Task details:
Could the lines from the start of the data through the line with "to activate tools." be set down exactly, with no pictures among them?

Material for the task:
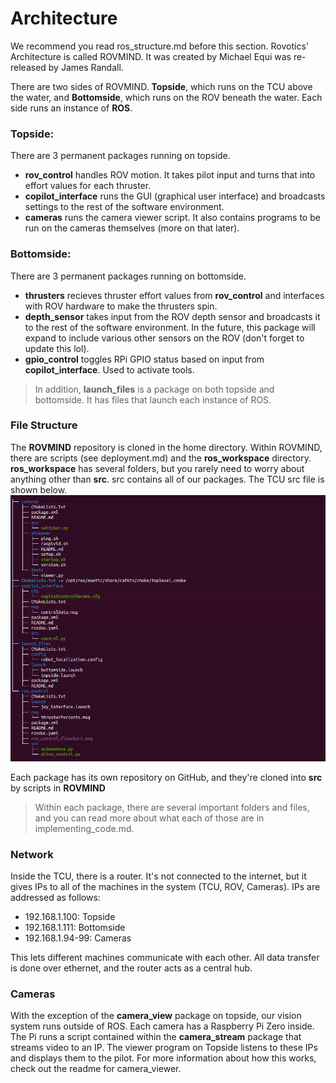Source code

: ﻿# Architecture
We recommend you read ros_structure.md before this section.
Rovotics' Architecture is called ROVMIND. It was created by Michael Equi was re-released by James Randall.

There are two sides of ROVMIND. **Topside**, which runs on the TCU above the water, and **Bottomside**, which runs on the ROV beneath the water.
Each side runs an instance of **ROS**.
### Topside:
There are 3 permanent packages running on topside.
  * **rov_control** handles ROV motion. It takes pilot input and turns that into effort values for each thruster.
  * **copilot_interface** runs the GUI (graphical user interface) and broadcasts settings to the rest of the software environment.
  * **cameras** runs the camera viewer script. It also contains programs to be run on the cameras themselves (more on that later).
### Bottomside:
There are 3 permanent packages running on bottomside.
  * **thrusters** recieves thruster effort values from **rov_control** and interfaces with ROV hardware to make the thrusters spin.
  * **depth_sensor** takes input from the ROV depth sensor and broadcasts it to the rest of the software environment. In the future, this package will expand to include various other sensors on the ROV (don't forget to update this lol).
  * **gpio_control** toggles RPi GPIO status based on input from **copilot_interface**. Used to activate tools.

>In addition,  **launch_files** is a package on both topside and bottomside. It has files that launch each instance of ROS.
### File Structure
The **ROVMIND** repository is cloned in the home directory. Within ROVMIND, there are scripts (see deployment.md) and the **ros_workspace** directory. **ros_workspace** has several folders, but you rarely need to worry about anything other than **src**. src contains all of our packages. The TCU src file is shown below.
![File Tree example on TCU](https://github.com/JHSRobo/documentation/blob/main/pictures/tcuFiletree.png "I have transparent windows on my pc so you can see my wallpaper stripes lol")

Each package has its own repository on GitHub, and they're cloned into **src** by scripts in **ROVMIND**
>Within each package, there are several important folders and files, and you can read more about what each of those are in implementing_code.md.
### Network
Inside the TCU, there is a router. It's not connected to the internet, but it gives IPs to all of the machines in the system (TCU, ROV, Cameras). IPs are addressed as follows:
  * 192.168.1.100: Topside
  * 192.168.1.111: Bottomside
  * 192.168.1.94-99: Cameras

This lets different machines communicate with each other. All data transfer is done over ethernet, and the router acts as a central hub.
### Cameras
With the exception of the **camera_view** package on topside, our vision system runs outside of ROS. Each camera has a Raspberry Pi Zero inside. The Pi runs a script contained within the **camera_stream** package that streams video to an IP. The viewer program on Topside listens to these IPs and displays them to the pilot. For more information about how this works, check out the readme for camera_viewer.
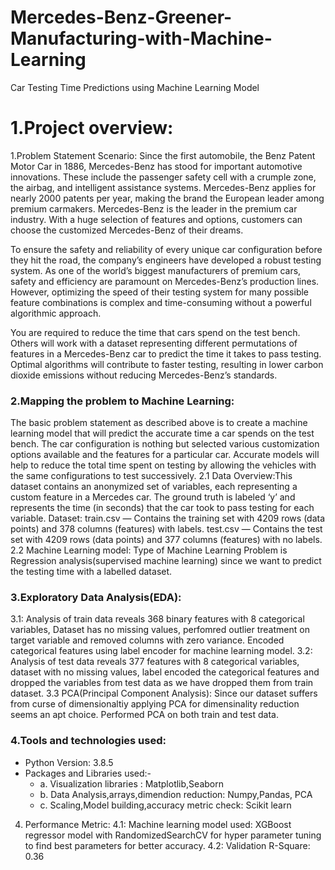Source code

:# Mercedes-Benz-Greener-Manufacturing-with-Machine-Learning
Car Testing Time Predictions using Machine Learning Model

# 1.Project overview:

1.Problem Statement Scenario: Since the first automobile, the Benz Patent Motor Car in 1886, Mercedes-Benz has stood for important automotive innovations. These include the passenger safety cell with a crumple zone, the airbag, and intelligent assistance systems. Mercedes-Benz applies for nearly 2000 patents per year, making the brand the European leader among premium carmakers. Mercedes-Benz is the leader in the premium car industry. With a huge selection of features and options, customers can choose the customized Mercedes-Benz of their dreams.

To ensure the safety and reliability of every unique car configuration before they hit the road, the company’s engineers have developed a robust testing system. As one of the world’s biggest manufacturers of premium cars, safety and efficiency are paramount on Mercedes-Benz’s production lines. However, optimizing the speed of their testing system for many possible feature combinations is complex and time-consuming without a powerful algorithmic approach.

You are required to reduce the time that cars spend on the test bench. Others will work with a dataset representing different permutations of features in a Mercedes-Benz car to predict the time it takes to pass testing. Optimal algorithms will contribute to faster testing, resulting in lower carbon dioxide emissions without reducing Mercedes-Benz’s standards.

### 2.Mapping the problem to Machine Learning: 
The basic problem statement as described above is to create a machine learning model that will predict the accurate time a car spends on the test bench. The car configuration is nothing but selected various customization options available and the features for a particular car. Accurate models will help to reduce the total time spent on testing by allowing the vehicles with the same configurations to test successively.
  2.1 Data Overview:This dataset contains an anonymized set of variables, each representing a custom feature in a Mercedes car. The ground truth is labeled ‘y’ and       represents the time (in seconds) that the car took to pass testing for each variable.
      Dataset: train.csv — Contains the training set with 4209 rows (data points) and 378 columns (features) with labels.
               test.csv — Contains the test set with 4209 rows (data points) and 377 columns (features) with no labels.
  2.2 Machine Learning model: Type of Machine Learning Problem is Regression analysis(supervised machine learning) since we want to predict the testing time with a labelled dataset.
  
### 3.Exploratory Data Analysis(EDA):
   3.1: Analysis of train data reveals 368 binary features with 8 categorical variables, Dataset has no missing values, perfomred outlier treatment on target variable and removed columns with zero variance. Encoded categorical features using label encoder for machine learning model.
   3.2: Analysis of test data reveals 377 features with 8 categorical variables, dataset with no missing values, label encoded the categorical features and dropped the variables from test data as we have dropped them from train dataset.
   3.3 PCA(Principal Component Analysis): Since our dataset suffers from curse of dimensionaltiy applying PCA for dimensinality reduction seems an apt choice. Performed PCA on both train and test data.

### 4.Tools and technologies used:
* Python Version: 3.8.5
* Packages and Libraries used:- 
  * a. Visualization libraries : Matplotlib,Seaborn
  * b. Data Analysis,arrays,dimendion reduction: Numpy,Pandas, PCA
  * c. Scaling,Model building,accuracy metric check: Scikit learn   

4. Performance Metric:
   4.1: Machine learning model used: XGBoost regressor model with RandomizedSearchCV for hyper parameter tuning to find best parameters for better accuracy.
   4.2: Validation R-Square: 0.36
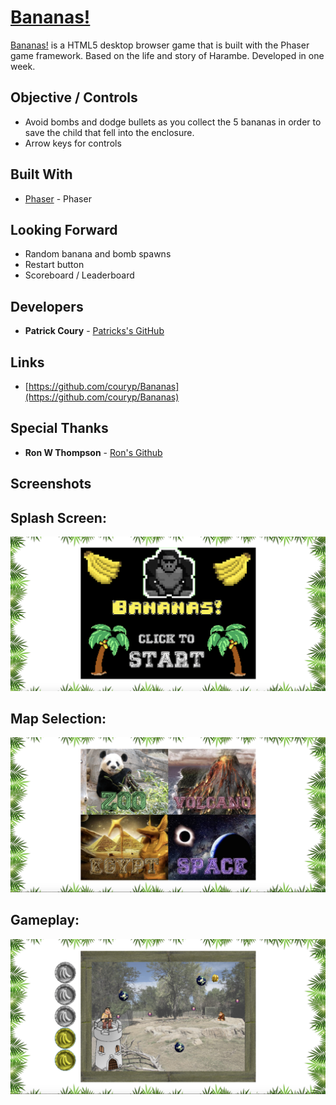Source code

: 
# [Bananas!](http://couryp-bananas.surge.sh/)

[Bananas!](http://couryp-bananas.surge.sh/) is a HTML5 desktop browser game that is built with the Phaser game framework. Based on the life and story of Harambe. Developed in one week.

## Objective / Controls

* Avoid bombs and dodge bullets as you collect the 5 bananas in order to save the child that fell into the enclosure.
* Arrow keys for controls



## Built With

* [Phaser](http://phaser.io/) - Phaser


## Looking Forward

* Random banana and bomb spawns
* Restart button
* Scoreboard / Leaderboard

## Developers

* **Patrick Coury** - [Patricks's GitHub](https://github.com/couryp)

## Links

* [https://github.com/couryp/Bananas](https://github.com/couryp/Bananas)

## Special Thanks

* **Ron W Thompson** - [Ron's Github](https://github.com/ronwthompson)

## Screenshots

## Splash Screen:
![Alt text](./assets/bananas1.png)

## Map Selection:
![Alt text](./assets/bananas2.png)

## Gameplay:
![Alt text](./assets/bananas3.png)
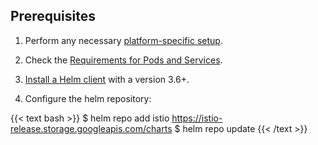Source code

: ---
---
## Prerequisites

1. Perform any necessary [platform-specific setup](/docs/setup/platform-setup/).

1. Check the [Requirements for Pods and Services](/docs/ops/deployment/requirements/).

1. [Install a Helm client](https://helm.sh/docs/intro/install/) with a version 3.6+.

1. Configure the helm repository:

{{< text bash >}}
$ helm repo add istio https://istio-release.storage.googleapis.com/charts
$ helm repo update
{{< /text >}}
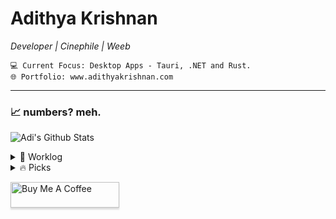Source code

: <div>   
    
# Adithya Krishnan 
*Developer | Cinephile | Weeb*
  
    💻 Current Focus: Desktop Apps - Tauri, .NET and Rust.
    🌐 Portfolio: www.adithyakrishnan.com

---

</div>

### 📈 numbers? meh.  
 ![Adi's Github Stats](https://github-readme-stats.vercel.app/api?username=fal3n-4ngel&count_private=true&show_icons=true&theme=github_dark_dimmed)


<details>
  <summary>🌱 Worklog  </summary>

  - [fal3n-4ngel/minimal-portfolio](https://github.com/fal3n-4ngel/minimal-portfolio) -  (3 weeks ago)
  - [fal3n-4ngel/resume](https://github.com/fal3n-4ngel/resume) -  (4 weeks ago)
  - [fal3n-4ngel/prescription-app](https://github.com/fal3n-4ngel/prescription-app) -  (2 months ago)
  - [fal3n-4ngel/dotfiles](https://github.com/fal3n-4ngel/dotfiles) - Dotfiles of my Personal System (6 months ago)
  - [fal3n-4ngel/git-wrapped24](https://github.com/fal3n-4ngel/git-wrapped24) - Git Wrapped is a web application that provides a beautiful visualization of your GitHub contributions. (6 months ago)
</details>

<details>
  <summary>🔥 Picks </summary>
   
  - [m4xshen/dotfiles](https://github.com/m4xshen/dotfiles) - My dotfiles for Neovim, Kitty, yabai, SketchyBar (1 day ago)
  - [hotheadhacker/no-as-a-service](https://github.com/hotheadhacker/no-as-a-service) - No-as-a-Service (NaaS) is a simple API that returns a random rejection reason. Use it when you need a realistic excuse, a fun “no,” or want to simulate being turned down in style. (2 days ago)
  - [helallao/perplexity-ai](https://github.com/helallao/perplexity-ai) - Unofficial API Wrapper for Perplexity.ai &#43; Account Generator with Web Interface (1 month ago)
  - [landing-ai/vision-agent](https://github.com/landing-ai/vision-agent) - Vision agent (2 months ago)
  - [hacksider/Deep-Live-Cam](https://github.com/hacksider/Deep-Live-Cam) - real time face swap and one-click video deepfake with only a single image (2 months ago)
</details>


<a href="https://www.buymeacoffee.com/fal3n4ngel" target="_blank"><img src="https://www.buymeacoffee.com/assets/img/custom_images/orange_img.png" alt="Buy Me A Coffee" style="height: 41px !important;width: 174px !important;box-shadow: 0px 3px 2px 0px rgba(190, 190, 190, 0.5) !important;-webkit-box-shadow: 0px 3px 2px 0px rgba(190, 190, 190, 0.5) !important;" ></a>


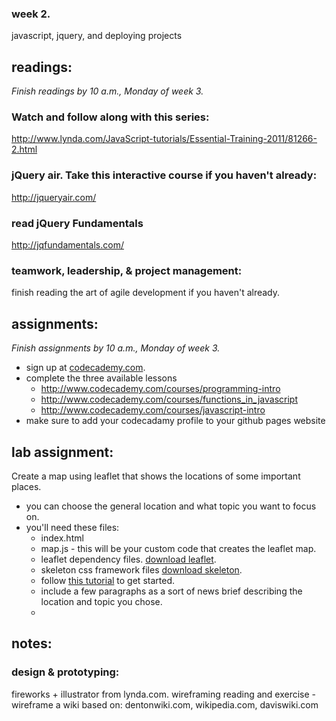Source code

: ### week 2.
javascript, jquery, and deploying projects


## readings:
_Finish readings by 10 a.m., Monday of week 3._

### Watch and follow along with this series:
http://www.lynda.com/JavaScript-tutorials/Essential-Training-2011/81266-2.html

### jQuery air. Take this interactive course if you haven't already:
http://jqueryair.com/

### read jQuery Fundamentals
http://jqfundamentals.com/

### teamwork, leadership, & project management:
finish reading the art of agile development if you haven't already.

## assignments:
_Finish assignments by 10 a.m., Monday of week 3._

- sign up at [codecademy.com](http://codecademy.com).
- complete the three available lessons
  - http://www.codecademy.com/courses/programming-intro
  - http://www.codecademy.com/courses/functions_in_javascript
  - http://www.codecademy.com/courses/javascript-intro
- make sure to add your codecadamy profile to your github pages website

## lab assignment:  
Create a map using leaflet that shows the locations of some important places.  
- you can choose the general location and what topic you want to focus on.  
- you'll need these files:  
  - index.html  
  - map.js - this will be your custom code that creates the leaflet map.  
  - leaflet dependency files. [download leaflet](http://leaflet.cloudmade.com/).  
  - skeleton css framework files [download skeleton]().  
  - follow [this tutorial](http://leaflet.cloudmade.com/examples/quick-start.html) to get started.  
  - include a few paragraphs as a sort of news brief describing the location and topic you chose.  
  - 

## notes:  

### design & prototyping:
fireworks + illustrator from lynda.com.
wireframing reading and exercise - wireframe a wiki based on:
dentonwiki.com, wikipedia.com, daviswiki.com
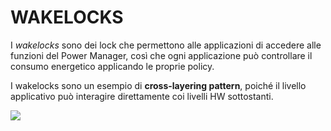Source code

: # WAKELOCKS

I *wakelocks* sono dei lock che permettono alle applicazioni di accedere alle funzioni del Power Manager, così che ogni applicazione può controllare il consumo energetico applicando le proprie policy.

I wakelocks sono un esempio di **cross-layering pattern**, poiché il livello applicativo può interagire direttamente coi livelli HW sottostanti.

![](Pasted%20image%2020240610092229.png)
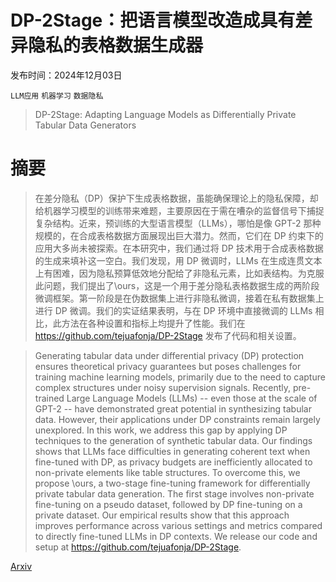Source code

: # DP-2Stage：把语言模型改造成具有差异隐私的表格数据生成器

发布时间：2024年12月03日

`LLM应用` `机器学习` `数据隐私`

> DP-2Stage: Adapting Language Models as Differentially Private Tabular Data Generators

# 摘要

> 在差分隐私（DP）保护下生成表格数据，虽能确保理论上的隐私保障，却给机器学习模型的训练带来难题，主要原因在于需在嘈杂的监督信号下捕捉复杂结构。近来，预训练的大型语言模型（LLMs），哪怕是像 GPT-2 那种规模的，在合成表格数据方面展现出巨大潜力。然而，它们在 DP 约束下的应用大多尚未被探索。在本研究中，我们通过将 DP 技术用于合成表格数据的生成来填补这一空白。我们发现，用 DP 微调时，LLMs 在生成连贯文本上有困难，因为隐私预算低效地分配给了非隐私元素，比如表结构。为克服此问题，我们提出了\ours，这是一个用于差分隐私表格数据生成的两阶段微调框架。第一阶段是在伪数据集上进行非隐私微调，接着在私有数据集上进行 DP 微调。我们的实证结果表明，与在 DP 环境中直接微调的 LLMs 相比，此方法在各种设置和指标上均提升了性能。我们在 https://github.com/tejuafonja/DP-2Stage 发布了代码和相关设置。

> Generating tabular data under differential privacy (DP) protection ensures theoretical privacy guarantees but poses challenges for training machine learning models, primarily due to the need to capture complex structures under noisy supervision signals. Recently, pre-trained Large Language Models (LLMs) -- even those at the scale of GPT-2 -- have demonstrated great potential in synthesizing tabular data. However, their applications under DP constraints remain largely unexplored. In this work, we address this gap by applying DP techniques to the generation of synthetic tabular data. Our findings shows that LLMs face difficulties in generating coherent text when fine-tuned with DP, as privacy budgets are inefficiently allocated to non-private elements like table structures. To overcome this, we propose \ours, a two-stage fine-tuning framework for differentially private tabular data generation. The first stage involves non-private fine-tuning on a pseudo dataset, followed by DP fine-tuning on a private dataset. Our empirical results show that this approach improves performance across various settings and metrics compared to directly fine-tuned LLMs in DP contexts. We release our code and setup at https://github.com/tejuafonja/DP-2Stage.

[Arxiv](https://arxiv.org/abs/2412.02467)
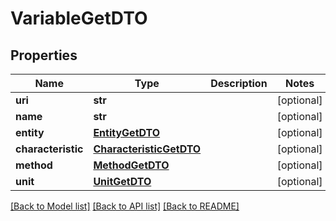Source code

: # VariableGetDTO

## Properties
Name | Type | Description | Notes
------------ | ------------- | ------------- | -------------
**uri** | **str** |  | [optional] 
**name** | **str** |  | [optional] 
**entity** | [**EntityGetDTO**](EntityGetDTO.md) |  | [optional] 
**characteristic** | [**CharacteristicGetDTO**](CharacteristicGetDTO.md) |  | [optional] 
**method** | [**MethodGetDTO**](MethodGetDTO.md) |  | [optional] 
**unit** | [**UnitGetDTO**](UnitGetDTO.md) |  | [optional] 

[[Back to Model list]](../README.md#documentation-for-models) [[Back to API list]](../README.md#documentation-for-api-endpoints) [[Back to README]](../README.md)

Exercise response:
Source code

: ﻿# Architecture
We recommend you read ros_structure.md before this section.
Rovotics' Architecture is called ROVMIND. It was created by Michael Equi was re-released by James Randall.

There are two sides of ROVMIND. **Topside**, which runs on the TCU above the water, and **Bottomside**, which runs on the ROV beneath the water.
Each side runs an instance of **ROS**.
### Topside:
There are 3 permanent packages running on topside.
  * **rov_control** handles ROV motion. It takes pilot input and turns that into effort values for each thruster.
  * **copilot_interface** runs the GUI (graphical user interface) and broadcasts settings to the rest of the software environment.
  * **cameras** runs the camera viewer script. It also contains programs to be run on the cameras themselves (more on that later).
### Bottomside:
There are 3 permanent packages running on bottomside.
  * **thrusters** recieves thruster effort values from **rov_control** and interfaces with ROV hardware to make the thrusters spin.
  * **depth_sensor** takes input from the ROV depth sensor and broadcasts it to the rest of the software environment. In the future, this package will expand to include various other sensors on the ROV (don't forget to update this lol).
  * **gpio_control** toggles RPi GPIO status based on input from **copilot_interface**. Used to activate tools.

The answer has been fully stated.